- The data
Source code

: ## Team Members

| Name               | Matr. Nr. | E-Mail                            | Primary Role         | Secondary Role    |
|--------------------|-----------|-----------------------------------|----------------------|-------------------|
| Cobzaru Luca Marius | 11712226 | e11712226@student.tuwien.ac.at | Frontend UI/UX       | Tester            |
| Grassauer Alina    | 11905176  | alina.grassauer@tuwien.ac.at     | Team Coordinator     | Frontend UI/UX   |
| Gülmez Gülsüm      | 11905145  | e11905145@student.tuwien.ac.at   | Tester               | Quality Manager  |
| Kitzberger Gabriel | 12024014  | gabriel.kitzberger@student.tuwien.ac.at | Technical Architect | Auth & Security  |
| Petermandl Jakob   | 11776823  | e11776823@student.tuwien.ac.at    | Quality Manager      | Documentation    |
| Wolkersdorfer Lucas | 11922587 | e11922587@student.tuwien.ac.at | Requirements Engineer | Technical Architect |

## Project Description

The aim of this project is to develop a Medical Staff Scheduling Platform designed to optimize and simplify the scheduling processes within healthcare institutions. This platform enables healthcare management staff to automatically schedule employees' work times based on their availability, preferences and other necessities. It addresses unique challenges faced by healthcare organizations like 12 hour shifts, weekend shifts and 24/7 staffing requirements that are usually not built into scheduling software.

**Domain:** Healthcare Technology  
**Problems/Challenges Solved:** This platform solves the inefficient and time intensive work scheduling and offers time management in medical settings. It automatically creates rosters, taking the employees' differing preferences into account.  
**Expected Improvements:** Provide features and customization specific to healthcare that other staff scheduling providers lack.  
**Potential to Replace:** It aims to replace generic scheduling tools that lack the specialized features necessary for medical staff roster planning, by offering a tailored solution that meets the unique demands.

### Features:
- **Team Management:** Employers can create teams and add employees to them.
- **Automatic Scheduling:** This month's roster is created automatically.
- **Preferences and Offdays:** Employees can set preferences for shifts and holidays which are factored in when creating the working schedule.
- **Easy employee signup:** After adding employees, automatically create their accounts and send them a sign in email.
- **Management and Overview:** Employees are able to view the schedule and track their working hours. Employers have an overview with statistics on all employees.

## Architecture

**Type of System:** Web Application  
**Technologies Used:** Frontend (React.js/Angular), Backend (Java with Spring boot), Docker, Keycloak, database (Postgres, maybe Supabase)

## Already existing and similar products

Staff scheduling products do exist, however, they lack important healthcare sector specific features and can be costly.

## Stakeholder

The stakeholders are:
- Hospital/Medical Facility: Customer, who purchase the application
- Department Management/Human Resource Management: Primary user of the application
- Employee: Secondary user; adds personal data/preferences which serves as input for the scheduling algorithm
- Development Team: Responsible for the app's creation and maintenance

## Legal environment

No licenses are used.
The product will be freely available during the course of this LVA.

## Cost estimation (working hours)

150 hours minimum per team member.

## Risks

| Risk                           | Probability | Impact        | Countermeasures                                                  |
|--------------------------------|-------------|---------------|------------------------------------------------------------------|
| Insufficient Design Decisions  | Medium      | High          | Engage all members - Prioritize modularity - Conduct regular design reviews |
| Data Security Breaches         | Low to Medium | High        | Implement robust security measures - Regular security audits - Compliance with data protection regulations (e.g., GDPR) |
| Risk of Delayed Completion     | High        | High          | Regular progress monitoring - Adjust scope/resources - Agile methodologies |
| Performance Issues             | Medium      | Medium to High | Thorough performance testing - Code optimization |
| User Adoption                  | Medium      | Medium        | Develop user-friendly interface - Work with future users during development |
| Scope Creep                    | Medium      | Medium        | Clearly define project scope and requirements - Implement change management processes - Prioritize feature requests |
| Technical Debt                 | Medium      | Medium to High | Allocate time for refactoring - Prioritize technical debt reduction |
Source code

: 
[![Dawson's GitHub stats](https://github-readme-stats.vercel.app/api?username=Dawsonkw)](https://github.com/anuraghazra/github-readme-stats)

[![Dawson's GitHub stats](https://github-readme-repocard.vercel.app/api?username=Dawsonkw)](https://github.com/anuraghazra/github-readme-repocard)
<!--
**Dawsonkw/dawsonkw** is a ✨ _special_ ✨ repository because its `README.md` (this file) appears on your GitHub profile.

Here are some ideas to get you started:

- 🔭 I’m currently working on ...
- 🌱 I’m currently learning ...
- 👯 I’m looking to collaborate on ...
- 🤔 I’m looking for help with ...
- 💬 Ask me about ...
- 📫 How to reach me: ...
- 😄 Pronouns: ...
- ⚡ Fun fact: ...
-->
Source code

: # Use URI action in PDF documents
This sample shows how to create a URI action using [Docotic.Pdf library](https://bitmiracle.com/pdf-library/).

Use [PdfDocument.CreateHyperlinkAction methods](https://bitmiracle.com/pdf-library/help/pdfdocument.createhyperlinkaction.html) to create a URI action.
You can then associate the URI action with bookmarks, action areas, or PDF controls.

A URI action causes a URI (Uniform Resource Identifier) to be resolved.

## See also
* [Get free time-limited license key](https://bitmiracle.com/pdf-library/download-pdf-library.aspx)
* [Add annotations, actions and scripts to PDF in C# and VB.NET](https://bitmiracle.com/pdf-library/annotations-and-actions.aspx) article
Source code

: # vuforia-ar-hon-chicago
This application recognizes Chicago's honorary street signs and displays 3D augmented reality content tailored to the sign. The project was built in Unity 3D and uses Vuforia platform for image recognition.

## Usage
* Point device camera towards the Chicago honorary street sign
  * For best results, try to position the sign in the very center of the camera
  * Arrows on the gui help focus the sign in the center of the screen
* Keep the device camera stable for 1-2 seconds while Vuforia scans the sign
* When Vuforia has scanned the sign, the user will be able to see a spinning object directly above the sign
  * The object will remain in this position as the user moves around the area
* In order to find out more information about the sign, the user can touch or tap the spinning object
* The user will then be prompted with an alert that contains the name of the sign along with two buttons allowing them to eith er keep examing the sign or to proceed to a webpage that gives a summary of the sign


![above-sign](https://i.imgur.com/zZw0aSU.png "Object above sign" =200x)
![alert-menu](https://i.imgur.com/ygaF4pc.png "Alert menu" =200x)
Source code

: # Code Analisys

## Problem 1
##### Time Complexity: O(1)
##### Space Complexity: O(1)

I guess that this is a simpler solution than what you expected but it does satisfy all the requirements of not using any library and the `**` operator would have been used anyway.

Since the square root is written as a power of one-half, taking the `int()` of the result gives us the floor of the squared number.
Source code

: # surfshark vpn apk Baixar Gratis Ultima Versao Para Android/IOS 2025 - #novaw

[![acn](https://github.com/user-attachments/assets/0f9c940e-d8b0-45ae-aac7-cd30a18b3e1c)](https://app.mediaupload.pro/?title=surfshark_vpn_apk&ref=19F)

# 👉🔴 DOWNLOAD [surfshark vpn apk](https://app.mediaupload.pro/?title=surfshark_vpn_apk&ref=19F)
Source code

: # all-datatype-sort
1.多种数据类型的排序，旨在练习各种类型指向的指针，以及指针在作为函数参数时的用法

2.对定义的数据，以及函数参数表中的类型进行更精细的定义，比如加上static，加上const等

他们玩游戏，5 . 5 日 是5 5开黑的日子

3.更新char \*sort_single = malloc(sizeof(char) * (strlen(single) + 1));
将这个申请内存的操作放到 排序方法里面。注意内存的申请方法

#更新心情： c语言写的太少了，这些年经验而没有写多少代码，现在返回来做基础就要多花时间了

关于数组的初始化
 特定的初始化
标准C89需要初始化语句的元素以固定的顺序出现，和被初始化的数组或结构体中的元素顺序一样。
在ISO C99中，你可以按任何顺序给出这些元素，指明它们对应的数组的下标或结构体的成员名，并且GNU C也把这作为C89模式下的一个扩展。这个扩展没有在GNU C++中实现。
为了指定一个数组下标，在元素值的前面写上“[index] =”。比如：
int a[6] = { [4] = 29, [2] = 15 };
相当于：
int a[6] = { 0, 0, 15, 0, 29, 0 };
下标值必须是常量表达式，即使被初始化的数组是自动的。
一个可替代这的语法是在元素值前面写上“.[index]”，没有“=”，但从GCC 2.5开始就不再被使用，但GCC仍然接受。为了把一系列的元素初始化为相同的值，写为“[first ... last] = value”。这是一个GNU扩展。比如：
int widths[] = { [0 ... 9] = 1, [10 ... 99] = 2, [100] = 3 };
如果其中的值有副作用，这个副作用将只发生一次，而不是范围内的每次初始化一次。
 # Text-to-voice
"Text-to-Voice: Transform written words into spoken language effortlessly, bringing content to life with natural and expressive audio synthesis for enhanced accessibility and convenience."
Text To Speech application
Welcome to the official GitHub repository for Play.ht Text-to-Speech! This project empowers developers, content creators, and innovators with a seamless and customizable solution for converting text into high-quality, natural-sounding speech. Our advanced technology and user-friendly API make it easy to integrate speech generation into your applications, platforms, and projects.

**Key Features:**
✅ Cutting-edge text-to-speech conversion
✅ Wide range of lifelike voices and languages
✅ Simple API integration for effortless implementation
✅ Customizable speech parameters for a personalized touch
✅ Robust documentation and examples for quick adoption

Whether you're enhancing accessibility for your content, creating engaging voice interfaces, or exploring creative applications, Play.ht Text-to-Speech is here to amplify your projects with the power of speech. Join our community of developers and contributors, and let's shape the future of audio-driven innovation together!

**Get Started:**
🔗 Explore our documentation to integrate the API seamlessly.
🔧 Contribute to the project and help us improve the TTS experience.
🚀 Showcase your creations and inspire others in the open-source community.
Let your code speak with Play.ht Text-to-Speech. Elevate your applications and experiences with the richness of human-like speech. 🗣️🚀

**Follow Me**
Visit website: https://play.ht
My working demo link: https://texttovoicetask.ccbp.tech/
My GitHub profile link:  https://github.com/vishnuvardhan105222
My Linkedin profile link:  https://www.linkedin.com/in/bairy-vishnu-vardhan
---
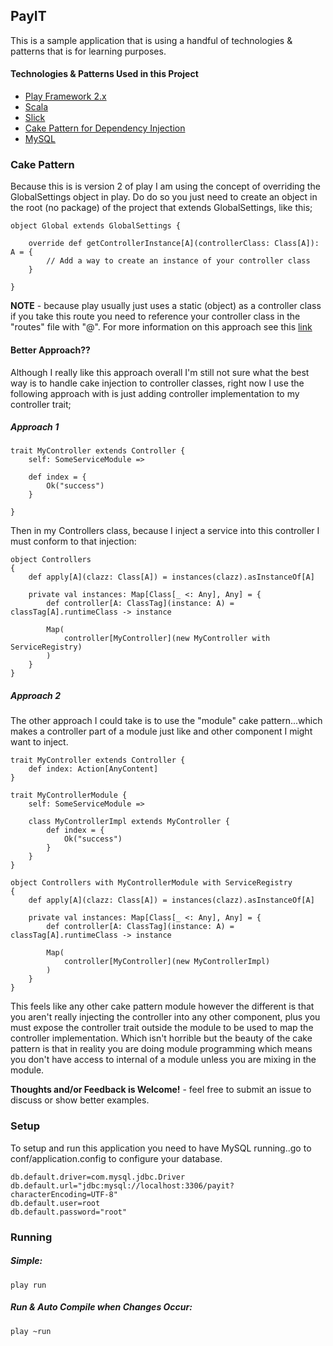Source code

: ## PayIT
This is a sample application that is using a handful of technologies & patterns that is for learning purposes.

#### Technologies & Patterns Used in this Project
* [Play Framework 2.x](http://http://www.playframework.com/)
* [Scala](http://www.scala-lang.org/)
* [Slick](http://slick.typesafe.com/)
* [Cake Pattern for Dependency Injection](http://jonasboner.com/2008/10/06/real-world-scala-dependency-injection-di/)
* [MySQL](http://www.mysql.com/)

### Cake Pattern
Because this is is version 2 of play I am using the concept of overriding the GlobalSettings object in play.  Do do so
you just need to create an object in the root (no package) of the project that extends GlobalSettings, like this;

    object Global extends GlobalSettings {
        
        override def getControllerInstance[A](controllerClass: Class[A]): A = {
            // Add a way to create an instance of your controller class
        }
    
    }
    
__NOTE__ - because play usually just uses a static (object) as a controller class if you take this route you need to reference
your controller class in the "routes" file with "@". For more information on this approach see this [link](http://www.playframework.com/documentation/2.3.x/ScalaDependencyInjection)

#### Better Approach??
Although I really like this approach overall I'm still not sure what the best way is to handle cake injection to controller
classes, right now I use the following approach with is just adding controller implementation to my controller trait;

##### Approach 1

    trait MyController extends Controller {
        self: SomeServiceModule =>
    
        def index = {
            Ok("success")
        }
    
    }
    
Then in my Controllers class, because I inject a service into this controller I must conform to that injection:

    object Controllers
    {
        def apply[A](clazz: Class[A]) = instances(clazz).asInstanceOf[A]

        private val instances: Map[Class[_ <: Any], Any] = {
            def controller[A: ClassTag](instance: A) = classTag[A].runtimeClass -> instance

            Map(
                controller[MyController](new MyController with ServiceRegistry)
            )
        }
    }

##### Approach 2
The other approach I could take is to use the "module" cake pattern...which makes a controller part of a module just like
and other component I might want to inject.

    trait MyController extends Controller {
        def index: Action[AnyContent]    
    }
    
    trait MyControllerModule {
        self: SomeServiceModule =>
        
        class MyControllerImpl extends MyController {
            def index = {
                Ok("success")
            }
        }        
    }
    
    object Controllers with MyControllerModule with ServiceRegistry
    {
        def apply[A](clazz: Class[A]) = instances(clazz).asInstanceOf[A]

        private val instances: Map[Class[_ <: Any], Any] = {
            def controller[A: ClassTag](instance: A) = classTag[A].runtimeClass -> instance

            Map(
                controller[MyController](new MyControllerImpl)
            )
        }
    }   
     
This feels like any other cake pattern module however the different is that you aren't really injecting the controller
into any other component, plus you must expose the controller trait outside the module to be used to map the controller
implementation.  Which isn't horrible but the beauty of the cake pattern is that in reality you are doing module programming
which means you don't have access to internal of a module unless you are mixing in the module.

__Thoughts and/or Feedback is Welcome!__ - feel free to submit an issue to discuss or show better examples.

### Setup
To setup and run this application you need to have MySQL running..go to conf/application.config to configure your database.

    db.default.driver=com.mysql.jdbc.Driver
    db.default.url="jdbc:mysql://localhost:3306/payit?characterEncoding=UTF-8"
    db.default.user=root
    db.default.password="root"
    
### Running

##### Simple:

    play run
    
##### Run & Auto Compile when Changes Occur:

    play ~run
---
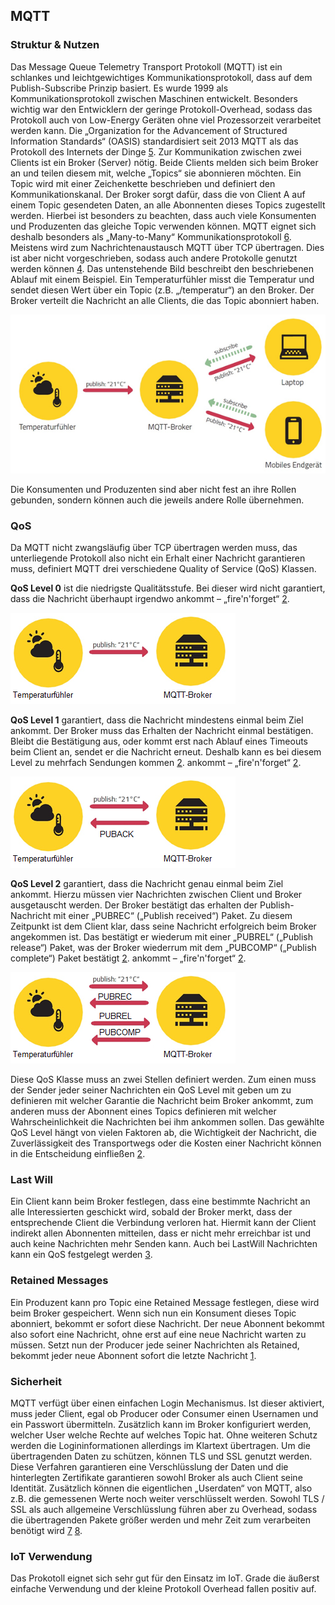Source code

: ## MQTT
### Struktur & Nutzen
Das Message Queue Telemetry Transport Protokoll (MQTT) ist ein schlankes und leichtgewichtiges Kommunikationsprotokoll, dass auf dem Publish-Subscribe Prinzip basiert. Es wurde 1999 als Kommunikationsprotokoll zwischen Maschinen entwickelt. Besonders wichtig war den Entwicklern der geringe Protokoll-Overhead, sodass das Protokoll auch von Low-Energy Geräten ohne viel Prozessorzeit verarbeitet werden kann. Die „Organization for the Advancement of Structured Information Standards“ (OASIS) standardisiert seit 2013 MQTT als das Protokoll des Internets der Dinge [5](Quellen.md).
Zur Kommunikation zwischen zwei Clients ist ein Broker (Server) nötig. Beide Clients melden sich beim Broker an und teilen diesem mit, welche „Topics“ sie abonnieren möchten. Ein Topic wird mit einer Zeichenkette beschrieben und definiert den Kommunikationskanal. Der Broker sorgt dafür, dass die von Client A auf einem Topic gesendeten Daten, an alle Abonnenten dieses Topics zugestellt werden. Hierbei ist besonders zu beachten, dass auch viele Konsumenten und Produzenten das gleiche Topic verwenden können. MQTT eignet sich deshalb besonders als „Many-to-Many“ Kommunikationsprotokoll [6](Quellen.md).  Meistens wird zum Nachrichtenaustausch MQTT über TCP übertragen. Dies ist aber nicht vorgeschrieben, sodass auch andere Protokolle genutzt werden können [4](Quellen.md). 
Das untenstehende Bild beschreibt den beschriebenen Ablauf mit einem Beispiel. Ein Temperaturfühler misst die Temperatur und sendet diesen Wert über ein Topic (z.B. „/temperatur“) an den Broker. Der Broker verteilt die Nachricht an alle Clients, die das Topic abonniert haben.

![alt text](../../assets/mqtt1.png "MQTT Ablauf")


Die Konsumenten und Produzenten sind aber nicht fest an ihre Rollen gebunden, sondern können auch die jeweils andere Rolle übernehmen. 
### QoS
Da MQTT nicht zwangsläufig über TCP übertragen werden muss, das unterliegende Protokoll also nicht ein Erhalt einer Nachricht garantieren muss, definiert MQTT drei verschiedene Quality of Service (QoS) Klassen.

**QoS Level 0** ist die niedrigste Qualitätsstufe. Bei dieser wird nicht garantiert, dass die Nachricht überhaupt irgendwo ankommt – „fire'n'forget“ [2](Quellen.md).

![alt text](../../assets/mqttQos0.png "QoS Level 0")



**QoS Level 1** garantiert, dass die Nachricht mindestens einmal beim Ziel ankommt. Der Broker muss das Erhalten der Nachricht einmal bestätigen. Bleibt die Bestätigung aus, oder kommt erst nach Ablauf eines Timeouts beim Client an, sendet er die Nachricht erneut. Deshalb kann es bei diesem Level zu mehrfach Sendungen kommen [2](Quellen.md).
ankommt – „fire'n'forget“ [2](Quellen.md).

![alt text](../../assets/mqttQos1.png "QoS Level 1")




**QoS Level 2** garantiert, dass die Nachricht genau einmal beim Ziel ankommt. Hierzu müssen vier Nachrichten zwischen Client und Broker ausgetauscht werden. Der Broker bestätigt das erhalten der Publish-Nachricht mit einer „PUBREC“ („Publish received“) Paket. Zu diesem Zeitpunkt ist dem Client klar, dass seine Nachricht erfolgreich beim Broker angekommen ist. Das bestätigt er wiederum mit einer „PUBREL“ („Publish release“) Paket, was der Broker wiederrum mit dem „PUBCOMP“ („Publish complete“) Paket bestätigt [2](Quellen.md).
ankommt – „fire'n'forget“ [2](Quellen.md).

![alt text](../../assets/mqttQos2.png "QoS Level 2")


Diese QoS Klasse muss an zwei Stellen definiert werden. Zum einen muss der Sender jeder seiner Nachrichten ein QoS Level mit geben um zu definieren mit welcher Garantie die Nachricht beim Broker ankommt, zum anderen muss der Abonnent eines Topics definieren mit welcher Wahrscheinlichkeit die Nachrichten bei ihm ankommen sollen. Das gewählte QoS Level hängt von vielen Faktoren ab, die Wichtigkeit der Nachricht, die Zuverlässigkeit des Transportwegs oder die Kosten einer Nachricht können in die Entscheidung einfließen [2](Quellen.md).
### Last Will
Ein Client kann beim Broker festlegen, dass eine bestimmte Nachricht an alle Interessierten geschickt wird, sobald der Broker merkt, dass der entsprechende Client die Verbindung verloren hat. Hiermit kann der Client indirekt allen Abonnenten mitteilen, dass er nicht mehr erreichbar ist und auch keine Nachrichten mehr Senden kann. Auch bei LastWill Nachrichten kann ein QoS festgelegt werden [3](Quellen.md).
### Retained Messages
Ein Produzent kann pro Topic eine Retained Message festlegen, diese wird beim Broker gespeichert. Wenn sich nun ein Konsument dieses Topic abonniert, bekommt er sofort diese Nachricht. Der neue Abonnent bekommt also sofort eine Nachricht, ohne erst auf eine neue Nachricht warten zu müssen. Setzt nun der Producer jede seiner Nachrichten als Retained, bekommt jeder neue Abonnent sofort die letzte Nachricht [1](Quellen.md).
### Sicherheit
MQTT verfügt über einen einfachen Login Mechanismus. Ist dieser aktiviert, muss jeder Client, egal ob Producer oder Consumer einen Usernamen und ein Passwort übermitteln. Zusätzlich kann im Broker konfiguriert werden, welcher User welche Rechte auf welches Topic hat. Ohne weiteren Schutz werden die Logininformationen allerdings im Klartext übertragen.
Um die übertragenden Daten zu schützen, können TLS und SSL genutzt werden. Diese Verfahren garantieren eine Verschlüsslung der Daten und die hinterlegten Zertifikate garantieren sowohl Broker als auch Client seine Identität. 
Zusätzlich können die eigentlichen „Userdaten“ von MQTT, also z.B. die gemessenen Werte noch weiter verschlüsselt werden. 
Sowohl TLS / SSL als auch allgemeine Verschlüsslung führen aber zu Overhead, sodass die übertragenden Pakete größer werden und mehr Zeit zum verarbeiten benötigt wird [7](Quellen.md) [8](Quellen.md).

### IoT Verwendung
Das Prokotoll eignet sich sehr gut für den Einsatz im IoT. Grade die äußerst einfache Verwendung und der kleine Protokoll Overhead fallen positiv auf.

- What you need to do
Both the line containing "## Problem 1" and the line containing "2.对定义的数据，以及函数参" belong in the answer. Print them and every line above that falls between them exactly, and no others.

- Finished task
## Problem 1
##### Time Complexity: O(1)
##### Space Complexity: O(1)

I guess that this is a simpler solution than what you expected but it does satisfy all the requirements of not using any library and the `**` operator would have been used anyway.

Since the square root is written as a power of one-half, taking the `int()` of the result gives us the floor of the squared number.
Source code

: # surfshark vpn apk Baixar Gratis Ultima Versao Para Android/IOS 2025 - #novaw

[![acn](https://github.com/user-attachments/assets/0f9c940e-d8b0-45ae-aac7-cd30a18b3e1c)](https://app.mediaupload.pro/?title=surfshark_vpn_apk&ref=19F)

# 👉🔴 DOWNLOAD [surfshark vpn apk](https://app.mediaupload.pro/?title=surfshark_vpn_apk&ref=19F)
Source code

: # all-datatype-sort
1.多种数据类型的排序，旨在练习各种类型指向的指针，以及指针在作为函数参数时的用法

2.对定义的数据，以及函数参数表中的类型进行更精细的定义，比如加上static，加上const等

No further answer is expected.